Work item:
Filter this material down to the lines that hold "anotações", copying each one.

Input material:
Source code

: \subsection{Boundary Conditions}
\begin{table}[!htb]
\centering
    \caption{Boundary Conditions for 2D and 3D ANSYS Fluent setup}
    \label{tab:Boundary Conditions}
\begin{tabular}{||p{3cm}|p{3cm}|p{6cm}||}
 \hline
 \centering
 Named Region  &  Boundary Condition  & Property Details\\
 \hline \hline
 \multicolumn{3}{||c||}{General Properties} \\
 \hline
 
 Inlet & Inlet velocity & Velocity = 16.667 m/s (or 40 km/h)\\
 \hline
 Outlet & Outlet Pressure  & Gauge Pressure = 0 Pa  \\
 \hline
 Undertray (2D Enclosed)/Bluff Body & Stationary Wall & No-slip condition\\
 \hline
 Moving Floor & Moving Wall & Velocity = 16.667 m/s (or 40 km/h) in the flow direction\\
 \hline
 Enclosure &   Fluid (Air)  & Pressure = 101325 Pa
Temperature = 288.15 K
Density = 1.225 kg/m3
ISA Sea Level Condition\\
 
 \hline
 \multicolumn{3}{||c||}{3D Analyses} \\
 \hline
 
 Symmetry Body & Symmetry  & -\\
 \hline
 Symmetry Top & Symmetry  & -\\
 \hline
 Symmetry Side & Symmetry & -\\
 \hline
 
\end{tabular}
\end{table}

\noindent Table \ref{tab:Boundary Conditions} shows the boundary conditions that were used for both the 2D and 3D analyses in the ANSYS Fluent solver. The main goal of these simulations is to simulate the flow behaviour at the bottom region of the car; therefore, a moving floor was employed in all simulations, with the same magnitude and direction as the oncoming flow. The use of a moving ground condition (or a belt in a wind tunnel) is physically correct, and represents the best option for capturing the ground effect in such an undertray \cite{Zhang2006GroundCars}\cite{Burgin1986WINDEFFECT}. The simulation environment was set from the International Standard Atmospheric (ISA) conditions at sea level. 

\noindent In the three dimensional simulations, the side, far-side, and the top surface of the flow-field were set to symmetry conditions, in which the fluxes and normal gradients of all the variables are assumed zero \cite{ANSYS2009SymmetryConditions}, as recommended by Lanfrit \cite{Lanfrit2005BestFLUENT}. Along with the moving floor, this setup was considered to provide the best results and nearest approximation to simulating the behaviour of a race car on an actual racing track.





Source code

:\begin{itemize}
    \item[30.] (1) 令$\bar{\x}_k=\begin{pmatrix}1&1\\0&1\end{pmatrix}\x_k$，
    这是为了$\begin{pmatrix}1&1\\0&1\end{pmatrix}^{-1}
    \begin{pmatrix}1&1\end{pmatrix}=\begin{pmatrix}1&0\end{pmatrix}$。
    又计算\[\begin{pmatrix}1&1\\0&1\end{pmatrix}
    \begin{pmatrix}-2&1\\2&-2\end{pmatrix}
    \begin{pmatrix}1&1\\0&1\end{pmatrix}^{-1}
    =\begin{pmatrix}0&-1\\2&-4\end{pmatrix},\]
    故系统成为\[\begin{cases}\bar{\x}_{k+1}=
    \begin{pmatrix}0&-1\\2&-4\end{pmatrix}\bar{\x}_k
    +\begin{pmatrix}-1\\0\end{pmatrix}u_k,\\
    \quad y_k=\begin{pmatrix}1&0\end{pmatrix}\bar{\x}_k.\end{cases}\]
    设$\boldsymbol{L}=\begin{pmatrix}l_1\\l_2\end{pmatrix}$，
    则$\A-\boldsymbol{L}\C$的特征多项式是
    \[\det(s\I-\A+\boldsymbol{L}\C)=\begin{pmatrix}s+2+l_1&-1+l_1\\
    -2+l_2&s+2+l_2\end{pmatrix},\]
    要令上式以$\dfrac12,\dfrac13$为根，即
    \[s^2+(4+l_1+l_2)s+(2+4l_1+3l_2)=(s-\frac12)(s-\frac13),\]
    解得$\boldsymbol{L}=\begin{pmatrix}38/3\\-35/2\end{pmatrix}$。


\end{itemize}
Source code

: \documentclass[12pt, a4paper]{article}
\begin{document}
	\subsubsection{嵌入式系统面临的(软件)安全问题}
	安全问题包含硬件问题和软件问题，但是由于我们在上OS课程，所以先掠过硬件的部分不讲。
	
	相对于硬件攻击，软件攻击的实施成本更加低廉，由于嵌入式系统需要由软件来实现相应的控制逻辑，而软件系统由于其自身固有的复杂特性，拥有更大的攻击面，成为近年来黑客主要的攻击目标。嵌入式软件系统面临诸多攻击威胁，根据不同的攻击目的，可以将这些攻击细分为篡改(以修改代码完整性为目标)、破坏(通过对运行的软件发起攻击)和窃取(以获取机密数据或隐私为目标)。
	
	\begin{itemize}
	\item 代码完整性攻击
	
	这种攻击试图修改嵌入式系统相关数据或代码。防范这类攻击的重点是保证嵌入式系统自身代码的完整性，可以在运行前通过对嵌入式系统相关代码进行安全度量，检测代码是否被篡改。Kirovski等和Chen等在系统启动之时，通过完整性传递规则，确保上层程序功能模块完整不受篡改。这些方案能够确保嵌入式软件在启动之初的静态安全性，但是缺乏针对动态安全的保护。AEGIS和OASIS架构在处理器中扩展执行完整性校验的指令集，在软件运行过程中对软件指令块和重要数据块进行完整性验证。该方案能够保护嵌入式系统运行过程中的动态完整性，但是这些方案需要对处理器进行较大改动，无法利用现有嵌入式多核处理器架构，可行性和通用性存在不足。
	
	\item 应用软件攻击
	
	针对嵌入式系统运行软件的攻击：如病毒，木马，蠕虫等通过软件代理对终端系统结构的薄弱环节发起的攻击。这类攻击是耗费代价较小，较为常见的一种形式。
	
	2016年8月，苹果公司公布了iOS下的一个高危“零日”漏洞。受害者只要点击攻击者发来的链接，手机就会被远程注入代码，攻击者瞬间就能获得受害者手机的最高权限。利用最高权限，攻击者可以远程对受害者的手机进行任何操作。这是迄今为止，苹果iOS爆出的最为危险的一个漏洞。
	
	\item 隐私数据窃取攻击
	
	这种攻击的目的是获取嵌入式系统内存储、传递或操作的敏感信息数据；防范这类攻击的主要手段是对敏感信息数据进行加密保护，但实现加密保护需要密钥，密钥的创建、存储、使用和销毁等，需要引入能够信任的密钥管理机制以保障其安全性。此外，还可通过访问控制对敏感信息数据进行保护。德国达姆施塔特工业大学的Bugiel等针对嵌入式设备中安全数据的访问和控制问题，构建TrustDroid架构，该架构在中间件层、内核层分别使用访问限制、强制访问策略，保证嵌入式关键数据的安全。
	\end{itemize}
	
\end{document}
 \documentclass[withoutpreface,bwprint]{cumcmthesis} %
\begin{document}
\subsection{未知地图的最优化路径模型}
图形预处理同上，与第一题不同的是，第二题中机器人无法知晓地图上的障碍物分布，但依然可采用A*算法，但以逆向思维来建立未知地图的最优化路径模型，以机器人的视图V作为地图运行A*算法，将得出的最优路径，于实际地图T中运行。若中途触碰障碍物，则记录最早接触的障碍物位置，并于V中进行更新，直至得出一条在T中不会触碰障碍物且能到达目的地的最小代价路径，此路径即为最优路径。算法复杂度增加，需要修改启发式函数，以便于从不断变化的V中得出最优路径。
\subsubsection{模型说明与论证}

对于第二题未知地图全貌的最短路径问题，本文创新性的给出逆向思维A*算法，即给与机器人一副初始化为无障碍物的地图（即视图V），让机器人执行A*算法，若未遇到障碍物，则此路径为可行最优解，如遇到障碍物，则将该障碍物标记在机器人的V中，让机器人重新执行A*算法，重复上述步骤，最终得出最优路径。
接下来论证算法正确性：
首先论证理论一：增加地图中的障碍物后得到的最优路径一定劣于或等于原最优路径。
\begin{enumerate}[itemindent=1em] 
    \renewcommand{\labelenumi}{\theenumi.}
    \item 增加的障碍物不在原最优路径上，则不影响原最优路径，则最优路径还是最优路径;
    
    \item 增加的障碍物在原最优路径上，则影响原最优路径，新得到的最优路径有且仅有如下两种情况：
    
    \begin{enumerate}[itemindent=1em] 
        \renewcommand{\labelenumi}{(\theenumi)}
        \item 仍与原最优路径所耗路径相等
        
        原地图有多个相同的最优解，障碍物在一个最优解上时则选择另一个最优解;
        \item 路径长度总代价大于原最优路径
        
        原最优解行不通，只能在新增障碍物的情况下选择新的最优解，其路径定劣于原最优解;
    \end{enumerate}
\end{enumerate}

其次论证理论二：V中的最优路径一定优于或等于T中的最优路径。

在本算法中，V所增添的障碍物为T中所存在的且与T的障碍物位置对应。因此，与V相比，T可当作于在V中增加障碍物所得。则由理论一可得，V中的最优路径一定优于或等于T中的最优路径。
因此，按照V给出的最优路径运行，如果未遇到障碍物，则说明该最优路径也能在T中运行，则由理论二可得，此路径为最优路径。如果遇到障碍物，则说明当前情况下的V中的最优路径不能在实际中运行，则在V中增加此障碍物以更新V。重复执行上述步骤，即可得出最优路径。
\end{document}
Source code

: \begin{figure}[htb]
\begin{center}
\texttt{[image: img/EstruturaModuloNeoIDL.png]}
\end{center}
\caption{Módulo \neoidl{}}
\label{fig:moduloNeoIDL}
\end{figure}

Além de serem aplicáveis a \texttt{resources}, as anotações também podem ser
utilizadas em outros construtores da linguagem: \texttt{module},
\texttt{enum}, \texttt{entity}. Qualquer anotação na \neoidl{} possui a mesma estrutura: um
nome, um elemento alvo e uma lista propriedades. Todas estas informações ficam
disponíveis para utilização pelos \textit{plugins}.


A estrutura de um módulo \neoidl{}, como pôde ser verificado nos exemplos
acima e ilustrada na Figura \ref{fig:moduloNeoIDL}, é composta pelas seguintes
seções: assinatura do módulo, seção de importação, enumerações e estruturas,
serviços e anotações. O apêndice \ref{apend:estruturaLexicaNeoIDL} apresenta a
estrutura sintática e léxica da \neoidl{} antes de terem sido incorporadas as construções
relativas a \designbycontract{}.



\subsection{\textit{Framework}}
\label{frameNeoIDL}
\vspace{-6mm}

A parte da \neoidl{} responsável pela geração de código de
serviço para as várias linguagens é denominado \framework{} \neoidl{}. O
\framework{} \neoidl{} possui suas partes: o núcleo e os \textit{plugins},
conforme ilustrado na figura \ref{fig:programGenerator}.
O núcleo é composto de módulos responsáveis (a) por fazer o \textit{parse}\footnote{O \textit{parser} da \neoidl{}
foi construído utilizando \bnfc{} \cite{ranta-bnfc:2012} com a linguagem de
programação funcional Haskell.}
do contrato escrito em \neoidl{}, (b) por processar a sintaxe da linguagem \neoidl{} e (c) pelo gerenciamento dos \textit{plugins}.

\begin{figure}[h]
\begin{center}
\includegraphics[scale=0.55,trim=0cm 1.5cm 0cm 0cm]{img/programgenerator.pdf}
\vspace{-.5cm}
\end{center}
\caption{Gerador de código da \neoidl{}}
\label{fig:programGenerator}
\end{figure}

Written answer:
Além de serem aplicáveis a \texttt{resources}, as anotações também podem ser
serviços e anotações. O apêndice \ref{apend:estruturaLexicaNeoIDL} apresenta a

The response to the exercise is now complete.